The problem ▸ Within the listing below, show every line that contains the word "varepsilon".

**********

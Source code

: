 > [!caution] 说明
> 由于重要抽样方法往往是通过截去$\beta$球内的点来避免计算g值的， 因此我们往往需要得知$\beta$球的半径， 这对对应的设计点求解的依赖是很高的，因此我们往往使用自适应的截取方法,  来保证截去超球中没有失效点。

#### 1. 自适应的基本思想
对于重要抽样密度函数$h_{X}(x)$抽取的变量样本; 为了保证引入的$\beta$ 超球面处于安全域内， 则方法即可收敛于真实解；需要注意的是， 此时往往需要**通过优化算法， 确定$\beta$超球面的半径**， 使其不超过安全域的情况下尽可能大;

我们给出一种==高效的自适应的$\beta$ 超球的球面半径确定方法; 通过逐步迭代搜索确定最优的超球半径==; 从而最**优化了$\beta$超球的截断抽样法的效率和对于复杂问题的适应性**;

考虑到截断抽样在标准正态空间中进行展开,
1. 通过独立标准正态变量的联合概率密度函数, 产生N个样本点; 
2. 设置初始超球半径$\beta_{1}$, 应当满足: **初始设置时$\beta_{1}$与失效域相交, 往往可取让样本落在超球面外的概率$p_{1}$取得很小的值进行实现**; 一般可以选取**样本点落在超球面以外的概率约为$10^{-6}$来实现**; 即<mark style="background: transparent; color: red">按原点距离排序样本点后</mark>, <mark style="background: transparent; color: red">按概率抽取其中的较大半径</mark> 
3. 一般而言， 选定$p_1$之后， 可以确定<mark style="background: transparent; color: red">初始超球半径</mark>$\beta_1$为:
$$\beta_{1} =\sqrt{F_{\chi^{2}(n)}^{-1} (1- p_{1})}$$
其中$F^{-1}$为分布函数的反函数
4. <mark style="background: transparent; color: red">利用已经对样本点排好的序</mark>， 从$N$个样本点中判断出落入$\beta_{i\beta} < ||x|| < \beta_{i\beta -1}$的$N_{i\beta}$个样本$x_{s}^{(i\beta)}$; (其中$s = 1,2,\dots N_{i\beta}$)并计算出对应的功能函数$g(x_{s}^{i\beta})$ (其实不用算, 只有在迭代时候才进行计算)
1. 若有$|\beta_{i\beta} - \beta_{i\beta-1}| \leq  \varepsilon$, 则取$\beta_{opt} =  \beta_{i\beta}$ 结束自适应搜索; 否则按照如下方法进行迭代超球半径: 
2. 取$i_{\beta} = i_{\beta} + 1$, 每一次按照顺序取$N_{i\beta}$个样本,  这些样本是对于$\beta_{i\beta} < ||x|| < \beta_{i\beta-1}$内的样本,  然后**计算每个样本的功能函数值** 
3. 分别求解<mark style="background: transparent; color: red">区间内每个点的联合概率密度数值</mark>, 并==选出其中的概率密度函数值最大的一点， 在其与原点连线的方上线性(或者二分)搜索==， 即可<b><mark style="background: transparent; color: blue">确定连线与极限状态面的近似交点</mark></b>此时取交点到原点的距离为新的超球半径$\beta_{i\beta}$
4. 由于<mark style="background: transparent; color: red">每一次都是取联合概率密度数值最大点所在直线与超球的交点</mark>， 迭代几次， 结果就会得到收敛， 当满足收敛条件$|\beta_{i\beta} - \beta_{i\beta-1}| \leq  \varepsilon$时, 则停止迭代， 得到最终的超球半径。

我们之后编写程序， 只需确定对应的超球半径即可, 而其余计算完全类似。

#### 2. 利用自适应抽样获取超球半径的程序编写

**********

Answer to this problem ▸
1. 若有$|\beta_{i\beta} - \beta_{i\beta-1}| \leq  \varepsilon$, 则取$\beta_{opt} =  \beta_{i\beta}$ 结束自适应搜索; 否则按照如下方法进行迭代超球半径: 
4. 由于<mark style="background: transparent; color: red">每一次都是取联合概率密度数值最大点所在直线与超球的交点</mark>， 迭代几次， 结果就会得到收敛， 当满足收敛条件$|\beta_{i\beta} - \beta_{i\beta-1}| \leq  \varepsilon$时, 则停止迭代， 得到最终的超球半径。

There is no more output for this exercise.